Because while all of the legislative elections in 2017 and so far in 2018 have featured huge gains in Democratic turnout, the difference in Georgia was that there was a *similar* spike in GOP turnout. And this playbook is going to be easier for the GOP to run in nationwide contests than in local special elections.
Let's start with turnout in Pennsylvania last week. Here's the graph on point:
Democratic turnout in the PA special election approached that of Presidential election levels, while GOP turnout was much smaller.
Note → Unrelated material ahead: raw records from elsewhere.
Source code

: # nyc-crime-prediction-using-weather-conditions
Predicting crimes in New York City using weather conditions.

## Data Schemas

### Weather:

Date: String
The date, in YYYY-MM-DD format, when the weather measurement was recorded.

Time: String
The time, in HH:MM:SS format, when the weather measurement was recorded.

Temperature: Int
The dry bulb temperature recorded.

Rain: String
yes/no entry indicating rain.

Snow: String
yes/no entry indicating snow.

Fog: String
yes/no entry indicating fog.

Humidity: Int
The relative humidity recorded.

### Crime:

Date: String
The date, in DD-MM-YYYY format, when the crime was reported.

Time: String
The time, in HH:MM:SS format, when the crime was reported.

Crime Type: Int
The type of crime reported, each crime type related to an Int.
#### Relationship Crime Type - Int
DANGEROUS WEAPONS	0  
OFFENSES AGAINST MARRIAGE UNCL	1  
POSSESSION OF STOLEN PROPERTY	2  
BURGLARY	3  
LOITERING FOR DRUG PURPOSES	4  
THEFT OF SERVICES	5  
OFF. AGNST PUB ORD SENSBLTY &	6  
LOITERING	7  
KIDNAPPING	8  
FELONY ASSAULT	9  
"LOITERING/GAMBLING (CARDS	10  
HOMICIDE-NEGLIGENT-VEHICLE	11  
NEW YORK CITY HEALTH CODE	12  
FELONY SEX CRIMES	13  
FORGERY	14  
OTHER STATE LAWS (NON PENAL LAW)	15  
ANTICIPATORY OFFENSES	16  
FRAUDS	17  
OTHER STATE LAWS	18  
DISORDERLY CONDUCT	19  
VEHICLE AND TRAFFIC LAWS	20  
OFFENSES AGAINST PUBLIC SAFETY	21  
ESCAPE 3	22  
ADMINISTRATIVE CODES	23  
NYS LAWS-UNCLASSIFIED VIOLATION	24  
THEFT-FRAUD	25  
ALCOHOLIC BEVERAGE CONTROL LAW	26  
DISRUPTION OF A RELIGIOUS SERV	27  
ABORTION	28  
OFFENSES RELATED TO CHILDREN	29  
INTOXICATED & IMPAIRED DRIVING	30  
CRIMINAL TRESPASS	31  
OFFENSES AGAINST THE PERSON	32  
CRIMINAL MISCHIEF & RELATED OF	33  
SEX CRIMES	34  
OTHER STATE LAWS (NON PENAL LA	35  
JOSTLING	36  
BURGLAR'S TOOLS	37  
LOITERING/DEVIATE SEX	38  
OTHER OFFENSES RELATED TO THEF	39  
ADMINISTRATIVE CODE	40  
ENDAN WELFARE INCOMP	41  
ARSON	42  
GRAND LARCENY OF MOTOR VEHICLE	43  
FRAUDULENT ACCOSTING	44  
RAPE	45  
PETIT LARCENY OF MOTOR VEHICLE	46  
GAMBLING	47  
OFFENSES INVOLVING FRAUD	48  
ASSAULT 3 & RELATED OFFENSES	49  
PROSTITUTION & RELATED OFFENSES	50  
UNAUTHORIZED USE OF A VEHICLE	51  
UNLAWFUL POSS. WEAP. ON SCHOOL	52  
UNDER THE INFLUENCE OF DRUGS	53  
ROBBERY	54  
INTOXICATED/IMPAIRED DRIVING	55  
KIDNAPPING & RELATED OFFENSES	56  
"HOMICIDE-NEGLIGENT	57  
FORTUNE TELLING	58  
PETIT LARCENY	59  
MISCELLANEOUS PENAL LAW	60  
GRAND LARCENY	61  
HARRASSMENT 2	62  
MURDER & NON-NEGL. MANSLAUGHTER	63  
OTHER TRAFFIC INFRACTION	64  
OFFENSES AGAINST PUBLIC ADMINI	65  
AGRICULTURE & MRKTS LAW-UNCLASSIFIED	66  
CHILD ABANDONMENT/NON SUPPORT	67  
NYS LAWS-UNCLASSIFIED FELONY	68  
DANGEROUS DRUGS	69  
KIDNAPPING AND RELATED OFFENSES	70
Simple point: when D's turn out, and R's don't, D's win.
Let's take a similar look at turnout in the Virginia legislative elections last November:
What is noteworthy in this graph, and a point that was made at the time, is that it wasn't only Democratic turnout that exceeded the levels of the last state election. GOP turnout was *also* higher, although not by nearly so much. Even so, that slight increase in GOP turnout was enough for them to hold on to the Virginia House of Delegates (literally, by one vote!) even though more votes were cast statewide for Democratic candidates, by a margin of 54%-46%.
Finally, let's turn to the Georgia election from last June. Here is the similar graph:
While there was sky-high Democratic turnout, turnout by GOPers was almost as high -- enough so that their candidate prevailed. In other words, when both D's and R's turn out at near-Presidential levels, the outcome resembles that of the district's vote in the last Presidential election. That's the point made in this analysis by Politico:
Pollsters say sky-high turnout drove Handel, the GOP nominee, to a nearly 4-point victory on Tuesday, despite most pre-election surveys showing Ossoff with a small-but-shrinking lead.
... [I[t wasn’t because Democratic voters didn’t show up. More than 259,000 votes have been tallied as of Wednesday afternoon, considerably more than the 193,000 votes in the first round of voting in April.
In fact, turnout was much higher than for other off-year special elections in recent history....
John Anzalone, Ossoff’s pollster, said the Democrat’s campaign succeeded in turning out its voters — but they were swamped by Republicans who came out in numbers that ended up dwarfing previous high-profile special elections ....
....
“When turnout starts going up that high, and people start coming out of the woodwork to vote,” Cahaly said, “it moves back to the [natural] alignment of the district.”
Cahaly added that, in his view, Handel and Republican outside groups also drove turnout by nationalizing the race.
In November, it is going to be much easier for the GOP and their propaganda organs like Fox to "nationalize" local elections, arguing that a Democratic House is likely to impeach Trump (true) and veto new regulations on, e.g., Muslim and Latino immigratiion proposed by Trump's bureaucracy (true), while a Democratic Senate will refuse to confirm Trump's anti-gay and anti-abortion Judicial nominations, including any vacancies that may open up on the Supreme Court (also true).
At the same time, they probably will use social media accounts to try to drive down Latino turnout by arguing that the Congressional Democrats sold out Dreamers (as to which there is at least some merit).
If so, the vote in Congressional districts and Senate races is likely to come closer to mirroring that from 2016. That strategy probably concedes that GOPers will lose any Congressional districts that voted more for Hillary Clinton than Trump. But under that result -- even one in which Democrats "win" the number of ballots nationwide by something like 53%-47% -- the GOP nevertheless retains control of the House and Senate.
While as I pointed out several weeks ago, demographics alone should make the electorate less reddish, people shouldn't get carried away with over-optimism.